Review: Juliette Lewis is terrific and grouchy in the indie ‘Kelly & Cal’

Juliette Lewis plays a new mom not coping well with adulthood in Juliette Lewis plays a new mom not coping well with adulthood in “Kelly & Cal.”
Credit: IFC Films

‘Kelly & Cal’
Director: Jen McGowan
Stars: Juliette Lewis, Jonny Weston
Rating: R
2 (out of 5) Globes

It was probably “Natural Born Killers” that did it, but Juliette Lewis has long been known for playing bigger-than-life loudmouths — characters who can’t control their impulses or the volume of their voice, who bowl over the quiet and meek with the indomitableness of their spirit. But Lewis is actually one of cinema’s best low-key performers. Her breakthrough was in “Cape Fear,” in which she played an introverted teen. Yet she wasn’t your typical introverted teen; she suggested a deep, roiling and still forming personality, using the most minute of facial expressions and body movements. She followed that up with being one of Woody Allen’s most precociously smart young love objects in “Husbands and Wives.” (Before that, of course, she was an amusingly wry Audrey Griswold in “National Lampoon’s Christmas Vacation.”)

That Lewis — the one that handily nabbed a “Cape Fear” Oscar nomination before she was out of her 20s — is back in full force in “Kelly & Cal.” It sounds like a routine indie: Lewis plays Kelly, a new mom dealing not terribly well with early motherhood. Her husband (Josh Hopkins) has turned into a louse who would rather hit pornography than sleep with her. To her rescue comes Cal (Jonny Weston), a bored teen who introduces himself smoking a cigarette before telling her he likes to watch her undress through her window. He’s also in a wheelchair. They become mismatched buds right out of a parody of some dire Sundance entry — yet another unlikely duo that find solace together amidst the low-level miseries of suburbia.
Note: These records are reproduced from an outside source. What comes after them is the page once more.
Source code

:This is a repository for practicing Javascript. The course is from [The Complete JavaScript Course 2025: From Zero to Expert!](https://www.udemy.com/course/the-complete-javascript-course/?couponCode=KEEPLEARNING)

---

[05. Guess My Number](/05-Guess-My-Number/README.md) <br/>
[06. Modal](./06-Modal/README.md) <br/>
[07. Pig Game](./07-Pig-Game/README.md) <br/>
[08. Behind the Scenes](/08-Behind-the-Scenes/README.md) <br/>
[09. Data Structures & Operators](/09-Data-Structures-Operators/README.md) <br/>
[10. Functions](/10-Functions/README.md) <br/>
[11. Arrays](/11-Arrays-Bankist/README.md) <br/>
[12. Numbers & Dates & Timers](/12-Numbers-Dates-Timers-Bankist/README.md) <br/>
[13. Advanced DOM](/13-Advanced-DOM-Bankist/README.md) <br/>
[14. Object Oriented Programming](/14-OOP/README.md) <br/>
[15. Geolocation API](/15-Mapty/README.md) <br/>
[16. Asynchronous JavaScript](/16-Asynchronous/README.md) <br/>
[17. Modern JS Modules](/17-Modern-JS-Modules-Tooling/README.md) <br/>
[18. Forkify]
And yet the writing is sharp and grouchy, and ditto, moreso, the performances. Weston is at once wiser beyond his years and just a dumb, precocious kid. But it’s Lewis’ movie, and this is essentially her vehicle — a movie to remind you of how filmmakers have largely left untapped her subtle gifts. Lewis’ Kelly is grumpy and essentially immature, complaining about the ugly realities of motherhood and her new, hellish suburban life. But insomnia has made her detached, aloof. She seems too exhausted to fight back, and even when her hangs with Cal have encouraged her to dig up relics from her punk group past, she’s still chill, sour and funny in how badly she’s handling adulthood.

There’s a tension in a film like “Kelly & Cal” about at which point the other shoe will drop — when what seemed like a personable twist on indie cliches will tumble into indie cliches. And “Kelly & Cal” falls hard. Right on cue, the hour mark brings forth a wave of melodramatic twists, complete with a scene that badly rips off one of the most famous scenes in “American Beauty.” It’s a shame how poorly “Kelly & Cal” goes to seed, but that’s not a reason to skip out on watching a great performance.